Funded by the European Union - NextGenerationEU under the National Recovery and Resilience Plan (PNRR) - Mission 4 Education and research - Component 2 From research to business - Investment 1.1 Notice Prin 2022 - DD N. 104 del 2/2/2022
We are interested in the effect of the nonlinearities on the emergence of non trivial patterns in several differential models arising in physics and other sciences. Such self organized structures correspond to selected solutions of the differential problem, possessing some special symmetries or shadowing particular shapes. We wish to understand the main analytical mechanisms involved in this process in terms of the common variational structure of the problems . A feature of this project rests indeed in the interchange of attack strategies between different specific applications in the fields of partial differential equations and systems and Hamiltonian systems. There is a remarkable unity in methodology across the different parts of the project. On the other hand, all the proposed issues must be addressed in interdisciplinary spirit and require expertise in several fields of mathematics: variational and topological methods, qualitative and regularity theory for PDE’s and free boundary problems, Morse and Critical Point theory, equivariant topology, geometric measure theory. We intend to address the following strongly interconnected themes:
A. Pattern formation in reaction-diffusion systems, phase separation and optimal partition problems , arising in multispecies and multiagent models. Includes the analysis of the interfaces between the different phases in the presence non local diffusions and interactions.

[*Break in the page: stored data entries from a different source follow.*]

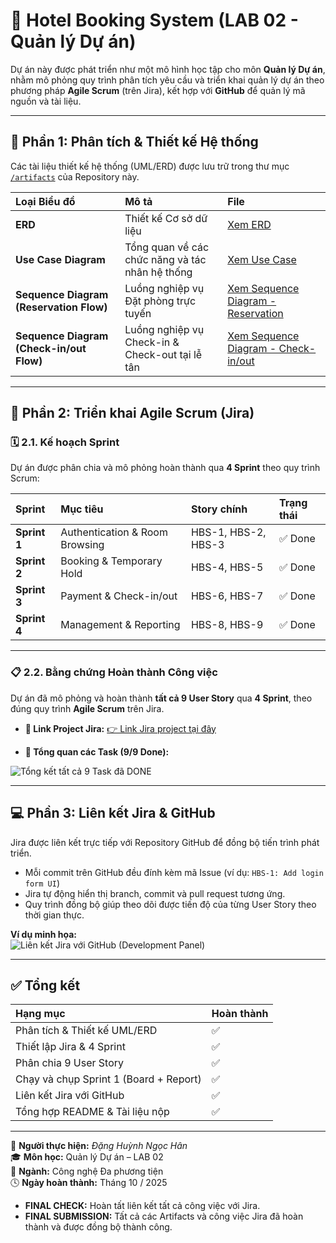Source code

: # 🏨 Hotel Booking System (LAB 02 - Quản lý Dự án)

Dự án này được phát triển như một mô hình học tập cho môn **Quản lý Dự án**, nhằm mô phỏng quy trình phân tích yêu cầu và triển khai quản lý dự án theo phương pháp **Agile Scrum** (trên Jira), kết hợp với **GitHub** để quản lý mã nguồn và tài liệu.

---

## 📐 Phần 1: Phân tích & Thiết kế Hệ thống

Các tài liệu thiết kế hệ thống (UML/ERD) được lưu trữ trong thư mục [`/artifacts`](artifacts/) của Repository này.

| Loại Biểu đồ | Mô tả | File |
| :--- | :--- | :--- |
| **ERD** | Thiết kế Cơ sở dữ liệu | [Xem ERD](docs/1000036060.jpg) |
| **Use Case Diagram** | Tổng quan về các chức năng và tác nhân hệ thống | [Xem Use Case](docs/1000036057.jpg) |
| **Sequence Diagram (Reservation Flow)** | Luồng nghiệp vụ Đặt phòng trực tuyến | [Xem Sequence Diagram - Reservation](docs/1000036059.jpg) |
| **Sequence Diagram (Check-in/out Flow)** | Luồng nghiệp vụ Check-in & Check-out tại lễ tân | [Xem Sequence Diagram - Check-in/out](docs/1000036058.jpg) |

---

## 🧩 Phần 2: Triển khai Agile Scrum (Jira)

### 🗓️ 2.1. Kế hoạch Sprint

Dự án được phân chia và mô phỏng hoàn thành qua **4 Sprint** theo quy trình Scrum:

| Sprint | Mục tiêu | Story chính | Trạng thái |
| :--- | :--- | :--- | :--- |
| **Sprint 1** | Authentication & Room Browsing | HBS-1, HBS-2, HBS-3 | ✅ Done |
| **Sprint 2** | Booking & Temporary Hold | HBS-4, HBS-5 | ✅ Done |
| **Sprint 3** | Payment & Check-in/out | HBS-6, HBS-7 | ✅ Done |
| **Sprint 4** | Management & Reporting | HBS-8, HBS-9 | ✅ Done |

---

### 📋 2.2. Bằng chứng Hoàn thành Công việc

Dự án đã mô phỏng và hoàn thành **tất cả 9 User Story** qua **4 Sprint**, theo đúng quy trình **Agile Scrum** trên Jira.

* **🔗 Link Project Jira:** [👉 Link Jira project tại đây](https://dhynhann155.atlassian.net/jira/software/projects/SCRUM/summary)

* **📸 Tổng quan các Task (9/9 Done):**

![Tổng kết tất cả 9 Task đã DONE](docs/Screenshot_2025-10-04_215006.png)

---

## 💻 Phần 3: Liên kết Jira & GitHub

Jira được liên kết trực tiếp với Repository GitHub để đồng bộ tiến trình phát triển.

- Mỗi commit trên GitHub đều đính kèm mã Issue (ví dụ: `HBS-1: Add login form UI`)  
- Jira tự động hiển thị branch, commit và pull request tương ứng.  
- Quy trình đồng bộ giúp theo dõi được tiến độ của từng User Story theo thời gian thực.

**Ví dụ minh họa:**  
![Liên kết Jira với GitHub (Development Panel)](docs/Jira_GitHub_Integration.png)

---

## ✅ Tổng kết

| Hạng mục | Hoàn thành |
| :--- | :--- |
| Phân tích & Thiết kế UML/ERD | ✅ |
| Thiết lập Jira & 4 Sprint | ✅ |
| Phân chia 9 User Story | ✅ |
| Chạy và chụp Sprint 1 (Board + Report) | ✅ |
| Liên kết Jira với GitHub | ✅ |
| Tổng hợp README & Tài liệu nộp | ✅ |

---

📅 **Người thực hiện:** *Đặng Huỳnh Ngọc Hân*  
🎓 **Môn học:** Quản lý Dự án – LAB 02  
🏫 **Ngành:** Công nghệ Đa phương tiện  
🕓 **Ngày hoàn thành:** Tháng 10 / 2025
* **FINAL CHECK:** Hoàn tất liên kết tất cả công việc với Jira.
* **FINAL SUBMISSION:** Tất cả các Artifacts và công việc Jira đã hoàn thành và được đồng bộ thành công.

B. Shape optimization, free boundary problems , including the dynamics of nodal sets and free boundaries in evolutionary problems as well as spectral domain optimization issues.
C. Complex solutions in Celestial Mechanics and Hamiltonian PDEs , where we seek solutions with prescribed behavior to the N-body problem and study their stability properties, with the final intent of detecting the occurrence of controlled chaos. The same paradigms will be applied to the search of entire solutions of several classes of PDEs.
D. Complex domains and their effects on solutions to linear and nonlinear equations. We focus on the effects of global geometrical and topological properties, as well as on more local facts, like unique continuation and boundary effects.
E. Geometric Variational problems and concentration phenomena , as they appear in Prescribed curvature problems, Conformal Geometry, Mathematical Physics and in the study Partial Differential Equations and systems when critical nonlinearities occur or, for some limit values of a parameter, special solutions exhibiting a singular limiting behaviour appear.